*What is needed:* Reading the records below, count the lines in which the string "Handling" appears; write the number only.

-=-=-

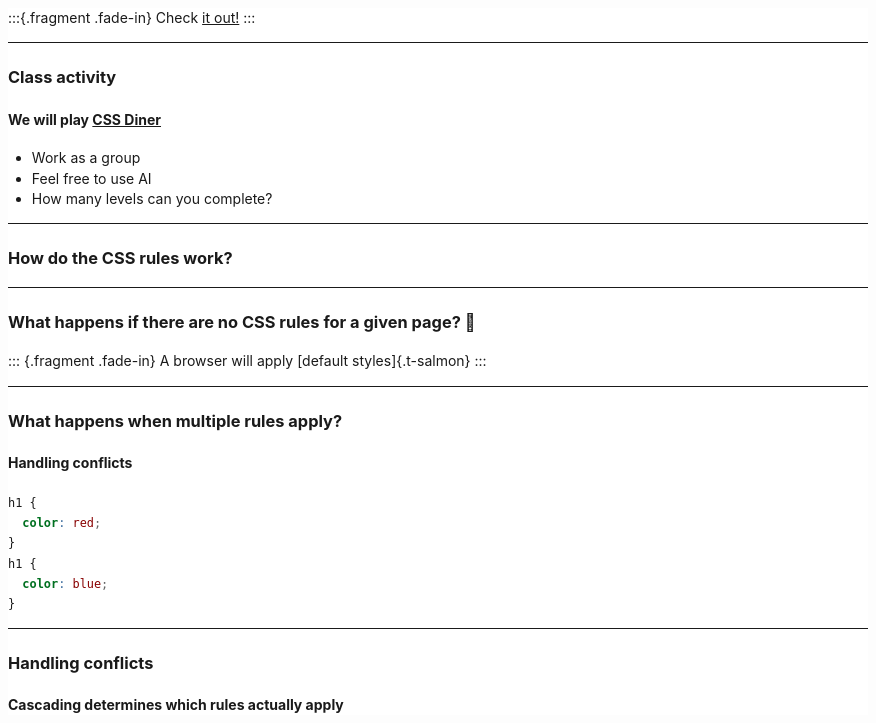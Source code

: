 :::{.fragment .fade-in}
Check [it out!](https://developer.mozilla.org/en-US/play?uuid=69d9bb84-61c6-4fb5-afc6-be05804ba936&state=dVLNboMwDH4Vi8suqGjXDnHqYQ8waZdeXDAkK%2FlRkg5VVffsswMbY9okJJz44%2FuxuRUqmbHYFzWGpNuRmqMFqKNH27woHYEf6xIE6uBELV4igU6A3hOGyFe9CwRor%2BAx4BDQq11d5c8zkW%2BeiQHMghuEn9ut6%2BgbEZ0hkBvu58ZqRSqAbEjOgv7HEfaJAiRFq1wJ9E6W79xlUNIKNPMh6zo5c8SOOKtlxjQR2V2W3uR4VZiYJ4iYwSsjSzgTeYhGj9oOayj12BwCoYGTHuqKT79zHBxF%2ByA0ScwqN3HJI3QBJlaBs7YduH5xJS5XZyXgOOYhROiDMzOj5I1ocmiyaZnCj5FnFh7ZNlhdrVtfDW7G%2FMfyu8V%2BVEKKX5qTTmqzZeFfSIuyaGPk38zDx0x9E6XWjS7shf%2FpaO8Z9iYofnMiQ1yOelCpuH8C&srcPrefix=%2Fen-US%2Fdocs%2FWeb%2FCSS%2FSubsequent-sibling_combinator%2F)
:::

---

### Class activity

#### We will play [CSS Diner](https://flukeout.github.io/)

* Work as a group
* Feel free to use AI
* How many levels can you complete?

---

### How do the CSS rules work?

---


### What happens if there are no CSS rules for a given page? 🤔

::: {.fragment .fade-in}
A browser will apply [default styles]{.t-salmon}
:::

---


### What happens when multiple rules apply?
#### Handling conflicts

```css
h1 {
  color: red;
}
h1 {
  color: blue;
}
```

---


### Handling conflicts
#### Cascading determines which rules actually apply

-=-=-

*Written answer:* 2